Tackling the problem at source
The problems in Calais are clearly symptomatic of a wider issue that needs to be tackled at source and in transit countries. This was reflected in the recent European Council discussions attended by the Prime Minister. The Government is clear that we must break the link between people making the treacherous journey across the Mediterranean and achieving settlement in Europe. We must target and disrupt the organised criminal gangs who profit from this.
We are enhancing our work with European and African partners to tackle these callous criminal gangs and increase the support for genuine refugees in their regions of origin.

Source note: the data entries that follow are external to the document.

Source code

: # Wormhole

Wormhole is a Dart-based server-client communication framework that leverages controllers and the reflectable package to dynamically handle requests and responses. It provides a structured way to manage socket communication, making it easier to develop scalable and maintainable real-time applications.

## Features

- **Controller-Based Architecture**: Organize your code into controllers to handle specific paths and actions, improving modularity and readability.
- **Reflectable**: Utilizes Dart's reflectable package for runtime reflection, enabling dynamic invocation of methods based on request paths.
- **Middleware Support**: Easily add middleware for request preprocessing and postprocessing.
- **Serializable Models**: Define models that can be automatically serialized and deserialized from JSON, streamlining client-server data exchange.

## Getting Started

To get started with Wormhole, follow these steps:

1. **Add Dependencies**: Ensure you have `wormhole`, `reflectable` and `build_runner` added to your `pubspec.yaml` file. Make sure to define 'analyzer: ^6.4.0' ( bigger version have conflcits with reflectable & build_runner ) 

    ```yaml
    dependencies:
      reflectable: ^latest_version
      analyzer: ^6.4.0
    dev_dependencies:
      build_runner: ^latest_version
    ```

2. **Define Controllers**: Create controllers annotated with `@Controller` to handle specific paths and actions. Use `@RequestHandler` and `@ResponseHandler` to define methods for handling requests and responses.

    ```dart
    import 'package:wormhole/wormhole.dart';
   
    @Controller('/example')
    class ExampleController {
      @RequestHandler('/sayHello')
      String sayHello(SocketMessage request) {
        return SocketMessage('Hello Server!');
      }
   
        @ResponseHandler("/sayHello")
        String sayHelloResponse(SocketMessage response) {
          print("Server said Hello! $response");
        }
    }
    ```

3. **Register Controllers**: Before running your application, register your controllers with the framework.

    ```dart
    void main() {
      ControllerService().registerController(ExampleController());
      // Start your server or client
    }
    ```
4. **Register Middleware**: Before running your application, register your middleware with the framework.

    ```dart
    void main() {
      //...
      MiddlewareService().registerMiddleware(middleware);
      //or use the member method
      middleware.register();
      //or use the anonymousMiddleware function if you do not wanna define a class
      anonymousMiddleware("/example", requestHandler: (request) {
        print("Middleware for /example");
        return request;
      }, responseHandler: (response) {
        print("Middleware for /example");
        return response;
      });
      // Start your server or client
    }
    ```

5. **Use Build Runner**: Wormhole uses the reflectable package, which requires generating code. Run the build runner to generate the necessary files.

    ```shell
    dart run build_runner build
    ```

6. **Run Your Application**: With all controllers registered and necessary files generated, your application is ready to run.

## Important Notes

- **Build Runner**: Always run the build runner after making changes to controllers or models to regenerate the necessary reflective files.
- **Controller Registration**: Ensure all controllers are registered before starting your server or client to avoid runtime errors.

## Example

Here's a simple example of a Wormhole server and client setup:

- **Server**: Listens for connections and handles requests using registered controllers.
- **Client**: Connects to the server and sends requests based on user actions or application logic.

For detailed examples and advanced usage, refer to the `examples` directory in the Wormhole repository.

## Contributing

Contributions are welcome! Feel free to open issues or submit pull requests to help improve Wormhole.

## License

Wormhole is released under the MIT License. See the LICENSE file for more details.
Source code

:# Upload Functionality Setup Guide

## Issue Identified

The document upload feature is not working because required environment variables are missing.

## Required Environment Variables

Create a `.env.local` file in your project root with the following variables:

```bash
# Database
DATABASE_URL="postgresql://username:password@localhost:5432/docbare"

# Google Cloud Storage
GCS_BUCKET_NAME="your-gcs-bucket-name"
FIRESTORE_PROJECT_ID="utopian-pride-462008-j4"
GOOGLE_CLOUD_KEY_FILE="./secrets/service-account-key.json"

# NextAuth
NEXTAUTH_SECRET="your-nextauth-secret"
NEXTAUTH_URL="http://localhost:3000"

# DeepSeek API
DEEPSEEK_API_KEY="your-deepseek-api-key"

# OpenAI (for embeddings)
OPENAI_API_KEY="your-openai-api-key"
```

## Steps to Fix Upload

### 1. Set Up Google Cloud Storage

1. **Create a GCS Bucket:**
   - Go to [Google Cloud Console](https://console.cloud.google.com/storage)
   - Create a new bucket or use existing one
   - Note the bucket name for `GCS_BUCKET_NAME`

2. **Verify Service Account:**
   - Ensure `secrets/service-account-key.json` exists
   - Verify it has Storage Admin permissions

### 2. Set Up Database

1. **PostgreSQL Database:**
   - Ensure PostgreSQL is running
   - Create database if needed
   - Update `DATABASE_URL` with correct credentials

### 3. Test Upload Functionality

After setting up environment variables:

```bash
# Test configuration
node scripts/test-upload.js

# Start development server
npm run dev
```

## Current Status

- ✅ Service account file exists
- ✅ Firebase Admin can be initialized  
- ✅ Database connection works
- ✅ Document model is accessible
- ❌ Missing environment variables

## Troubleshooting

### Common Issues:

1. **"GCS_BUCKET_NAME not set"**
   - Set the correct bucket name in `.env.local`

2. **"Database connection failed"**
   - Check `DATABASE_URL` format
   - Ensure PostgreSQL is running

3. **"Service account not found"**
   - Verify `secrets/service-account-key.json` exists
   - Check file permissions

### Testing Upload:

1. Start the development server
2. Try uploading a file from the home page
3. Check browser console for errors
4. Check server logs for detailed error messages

Recently, the Prime Minister announced the establishment of a dedicated law enforcement team to tackle organised immigration crime in the Mediterranean. Around 90 officers will be deployed in the UK, the Mediterranean and Africa to pursue and disrupt organised crime groups. They will make use of every opportunity at source, in transit countries, and in Europe to smash the gangs’ criminal operations and better protect the UK and the vulnerable people they exploit.
Continuing our work to crack down on illegal immigration
And finally, whilst the UK should remain generous to those who need help, we must also continue to be tough on those who flout our immigration rules or abuse our hospitality as a nation.

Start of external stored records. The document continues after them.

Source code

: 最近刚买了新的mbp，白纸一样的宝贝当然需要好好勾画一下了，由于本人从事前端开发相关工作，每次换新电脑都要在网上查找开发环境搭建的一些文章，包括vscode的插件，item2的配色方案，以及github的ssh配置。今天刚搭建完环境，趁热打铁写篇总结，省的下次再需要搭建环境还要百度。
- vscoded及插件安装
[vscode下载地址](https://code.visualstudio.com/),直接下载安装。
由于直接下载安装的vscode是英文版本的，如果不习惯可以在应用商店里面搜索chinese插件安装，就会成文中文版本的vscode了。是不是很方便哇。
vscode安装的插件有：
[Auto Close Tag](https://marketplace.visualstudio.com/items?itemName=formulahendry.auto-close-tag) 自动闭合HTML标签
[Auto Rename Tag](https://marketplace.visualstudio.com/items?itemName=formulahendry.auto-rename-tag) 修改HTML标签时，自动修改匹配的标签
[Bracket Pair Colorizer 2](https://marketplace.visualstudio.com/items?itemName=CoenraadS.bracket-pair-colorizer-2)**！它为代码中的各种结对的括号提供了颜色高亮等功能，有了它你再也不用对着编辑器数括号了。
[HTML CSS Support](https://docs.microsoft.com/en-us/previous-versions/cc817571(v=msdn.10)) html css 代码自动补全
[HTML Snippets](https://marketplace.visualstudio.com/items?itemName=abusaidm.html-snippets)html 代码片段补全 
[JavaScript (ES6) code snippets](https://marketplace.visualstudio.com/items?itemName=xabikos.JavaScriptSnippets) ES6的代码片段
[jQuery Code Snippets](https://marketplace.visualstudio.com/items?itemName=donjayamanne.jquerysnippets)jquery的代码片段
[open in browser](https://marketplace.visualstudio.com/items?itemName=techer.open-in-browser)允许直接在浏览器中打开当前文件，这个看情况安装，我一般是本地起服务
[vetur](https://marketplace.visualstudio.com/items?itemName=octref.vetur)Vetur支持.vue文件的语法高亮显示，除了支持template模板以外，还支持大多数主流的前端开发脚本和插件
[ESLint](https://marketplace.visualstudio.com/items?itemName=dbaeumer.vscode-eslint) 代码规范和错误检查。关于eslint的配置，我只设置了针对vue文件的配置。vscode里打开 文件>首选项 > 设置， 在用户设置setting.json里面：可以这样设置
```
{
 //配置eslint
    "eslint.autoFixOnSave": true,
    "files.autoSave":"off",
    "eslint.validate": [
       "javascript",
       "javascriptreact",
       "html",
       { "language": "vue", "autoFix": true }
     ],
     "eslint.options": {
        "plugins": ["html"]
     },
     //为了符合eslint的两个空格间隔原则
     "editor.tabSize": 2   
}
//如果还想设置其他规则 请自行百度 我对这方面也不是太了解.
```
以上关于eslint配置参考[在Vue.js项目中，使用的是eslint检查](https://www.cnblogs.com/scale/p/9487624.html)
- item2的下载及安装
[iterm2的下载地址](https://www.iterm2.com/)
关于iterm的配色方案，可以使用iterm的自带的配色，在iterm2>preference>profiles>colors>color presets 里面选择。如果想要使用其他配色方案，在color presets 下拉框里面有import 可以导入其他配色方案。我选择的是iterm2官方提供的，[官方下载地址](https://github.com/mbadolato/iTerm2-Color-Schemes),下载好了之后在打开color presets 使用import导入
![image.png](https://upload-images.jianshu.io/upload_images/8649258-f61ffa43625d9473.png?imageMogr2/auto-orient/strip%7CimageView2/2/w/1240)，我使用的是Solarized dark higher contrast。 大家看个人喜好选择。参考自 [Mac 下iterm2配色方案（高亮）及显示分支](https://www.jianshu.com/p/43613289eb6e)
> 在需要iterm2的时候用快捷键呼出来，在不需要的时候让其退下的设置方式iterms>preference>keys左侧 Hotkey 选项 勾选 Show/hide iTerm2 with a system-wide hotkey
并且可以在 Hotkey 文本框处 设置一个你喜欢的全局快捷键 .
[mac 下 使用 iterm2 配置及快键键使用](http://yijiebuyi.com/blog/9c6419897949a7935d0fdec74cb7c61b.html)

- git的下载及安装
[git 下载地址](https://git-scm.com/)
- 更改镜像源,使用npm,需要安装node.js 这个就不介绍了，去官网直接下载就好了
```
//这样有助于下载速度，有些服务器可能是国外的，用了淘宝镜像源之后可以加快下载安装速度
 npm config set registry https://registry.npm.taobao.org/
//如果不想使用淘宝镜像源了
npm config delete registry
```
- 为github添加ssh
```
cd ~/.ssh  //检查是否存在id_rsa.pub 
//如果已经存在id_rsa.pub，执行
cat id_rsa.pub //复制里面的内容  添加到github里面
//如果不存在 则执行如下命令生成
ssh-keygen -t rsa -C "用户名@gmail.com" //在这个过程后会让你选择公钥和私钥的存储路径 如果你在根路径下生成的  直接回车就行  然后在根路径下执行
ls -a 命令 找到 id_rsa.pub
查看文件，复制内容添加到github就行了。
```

Since 2010, the Government has introduced new laws to make it harder for people to live in the UK illegally – restricting their access to rented housing, bank accounts, driving licences and our public services. We have revoked the driving licences of 11,000 illegal immigrants, closed down nearly 900 bogus colleges, and carried out over 2900 sham marriage operations in the past year.
The new Immigration Bill that we will introduce later this year will build on this work and enable us to take even stronger action. It will include measures to make it even more difficult for people to live in the UK illegally, make it easier for us to deport them, and make Britain a less attractive place for people to come and work illegally – by making illegal working a criminal offence in itself.

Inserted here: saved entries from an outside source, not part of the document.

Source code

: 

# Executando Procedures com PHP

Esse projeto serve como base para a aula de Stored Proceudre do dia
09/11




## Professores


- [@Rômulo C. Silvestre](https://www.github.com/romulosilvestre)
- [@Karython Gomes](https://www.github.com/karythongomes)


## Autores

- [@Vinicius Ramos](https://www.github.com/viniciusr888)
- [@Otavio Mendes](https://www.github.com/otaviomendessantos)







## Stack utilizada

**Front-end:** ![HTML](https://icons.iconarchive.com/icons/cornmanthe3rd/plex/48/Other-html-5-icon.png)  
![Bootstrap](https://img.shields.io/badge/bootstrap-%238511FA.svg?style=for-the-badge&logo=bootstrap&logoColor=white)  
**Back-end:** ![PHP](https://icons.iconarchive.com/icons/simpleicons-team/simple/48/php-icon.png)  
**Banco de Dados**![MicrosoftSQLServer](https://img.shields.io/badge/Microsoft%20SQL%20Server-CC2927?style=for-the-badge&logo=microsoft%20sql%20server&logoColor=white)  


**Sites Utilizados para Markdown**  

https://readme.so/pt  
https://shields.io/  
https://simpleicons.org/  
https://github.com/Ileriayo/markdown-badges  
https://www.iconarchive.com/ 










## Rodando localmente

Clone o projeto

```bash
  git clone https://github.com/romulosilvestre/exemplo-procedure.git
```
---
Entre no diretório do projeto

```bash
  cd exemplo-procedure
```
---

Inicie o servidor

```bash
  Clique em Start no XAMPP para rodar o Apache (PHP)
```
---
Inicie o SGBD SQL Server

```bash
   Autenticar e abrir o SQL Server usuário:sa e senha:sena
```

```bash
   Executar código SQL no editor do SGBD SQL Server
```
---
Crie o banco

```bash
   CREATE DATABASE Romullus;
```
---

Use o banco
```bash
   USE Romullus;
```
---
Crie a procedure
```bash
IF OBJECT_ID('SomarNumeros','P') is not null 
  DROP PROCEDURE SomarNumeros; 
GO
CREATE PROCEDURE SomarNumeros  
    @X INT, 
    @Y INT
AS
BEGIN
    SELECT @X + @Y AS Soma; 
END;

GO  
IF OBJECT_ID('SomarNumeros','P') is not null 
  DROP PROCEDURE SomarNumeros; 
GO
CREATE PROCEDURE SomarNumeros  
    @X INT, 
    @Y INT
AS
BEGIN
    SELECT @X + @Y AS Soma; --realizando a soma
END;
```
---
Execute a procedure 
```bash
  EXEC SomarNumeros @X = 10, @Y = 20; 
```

The Government’s approach is clear: we are working closely with the French authorities to mitigate the consequences of irresponsible French strikers; continuing our close collaboration to bolster the security of the ports in Northern France; providing assistance to our hard-working hauliers and the travelling public; and leading the international efforts to tackle this problem in the longer term – with generous support for those who deserve it, and tough sanctions for those who do not.